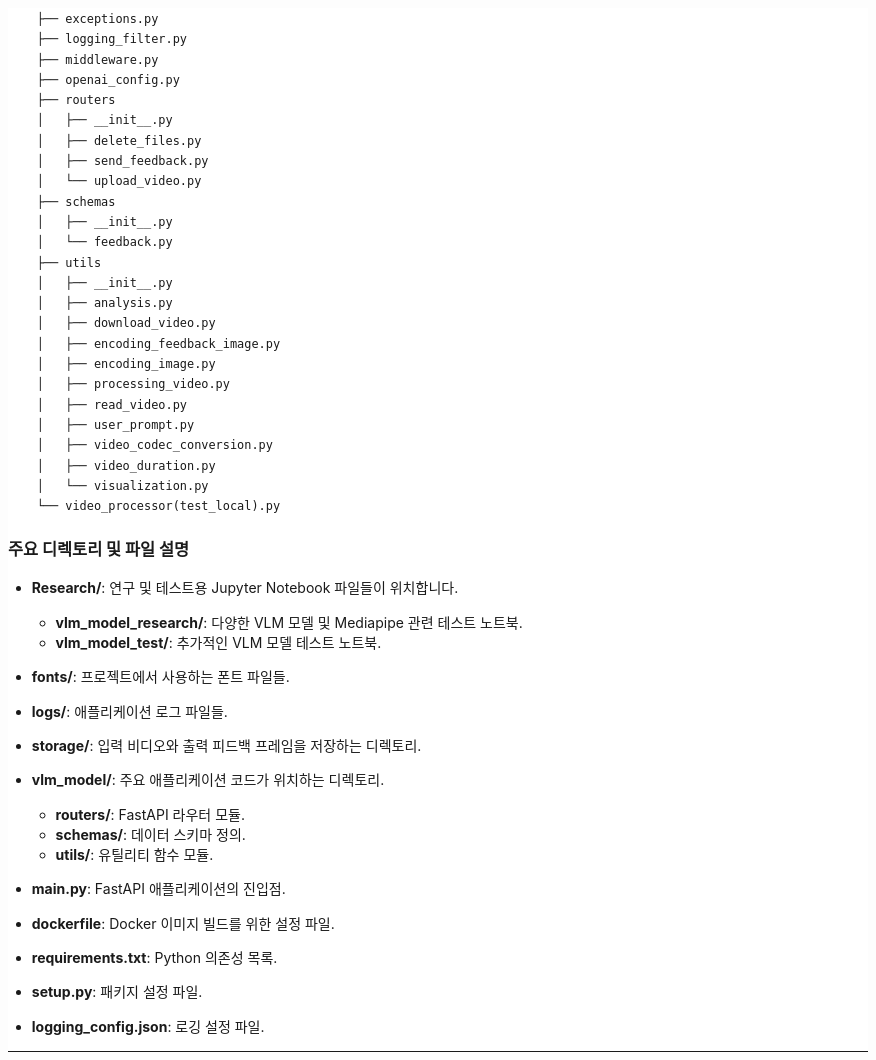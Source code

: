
 ```
    ├── exceptions.py
    ├── logging_filter.py
    ├── middleware.py
    ├── openai_config.py
    ├── routers
    │   ├── __init__.py
    │   ├── delete_files.py
    │   ├── send_feedback.py
    │   └── upload_video.py
    ├── schemas
    │   ├── __init__.py
    │   └── feedback.py
    ├── utils
    │   ├── __init__.py
    │   ├── analysis.py
    │   ├── download_video.py
    │   ├── encoding_feedback_image.py
    │   ├── encoding_image.py
    │   ├── processing_video.py
    │   ├── read_video.py
    │   ├── user_prompt.py
    │   ├── video_codec_conversion.py
    │   ├── video_duration.py
    │   └── visualization.py
    └── video_processor(test_local).py
```

### 주요 디렉토리 및 파일 설명

- **Research/**: 연구 및 테스트용 Jupyter Notebook 파일들이 위치합니다.
  - **vlm_model_research/**: 다양한 VLM 모델 및 Mediapipe 관련 테스트 노트북.
  - **vlm_model_test/**: 추가적인 VLM 모델 테스트 노트북.
  
- **fonts/**: 프로젝트에서 사용하는 폰트 파일들.
  
- **logs/**: 애플리케이션 로그 파일들.
  
- **storage/**: 입력 비디오와 출력 피드백 프레임을 저장하는 디렉토리.
  
- **vlm_model/**: 주요 애플리케이션 코드가 위치하는 디렉토리.
  - **routers/**: FastAPI 라우터 모듈.
  - **schemas/**: 데이터 스키마 정의.
  - **utils/**: 유틸리티 함수 모듈.

- **main.py**: FastAPI 애플리케이션의 진입점.
  
- **dockerfile**: Docker 이미지 빌드를 위한 설정 파일.
  
- **requirements.txt**: Python 의존성 목록.
  
- **setup.py**: 패키지 설정 파일.
  
- **logging_config.json**: 로깅 설정 파일.

---

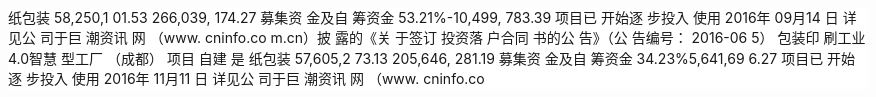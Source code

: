 纸包装
58,250,1
01.53
266,039,
174.27
募集资
金及自
筹资金
53.21%-10,499,
783.39
项目已
开始逐
步投入
使用
2016年
09月14
日
详见公
司于巨
潮资讯
网
（www.
cninfo.co
m.cn）披
露的《关
于签订
投资落
户合同
书的公
告》（公
告编号：
2016-06
5）
包装印
刷工业
4.0智慧
型工厂
（成都）
项目
自建
是
纸包装
57,605,2
73.13
205,646,
281.19
募集资
金及自
筹资金
34.23%5,641,69
6.27
项目已
开始逐
步投入
使用
2016年
11月11
日
详见公
司于巨
潮资讯
网
（www.
cninfo.co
════════
The expected answer is a copy of each line in the listing above that contains "디렉토리".

Result of the task:
### 주요 디렉토리 및 파일 설명
- **storage/**: 입력 비디오와 출력 피드백 프레임을 저장하는 디렉토리.
- **vlm_model/**: 주요 애플리케이션 코드가 위치하는 디렉토리.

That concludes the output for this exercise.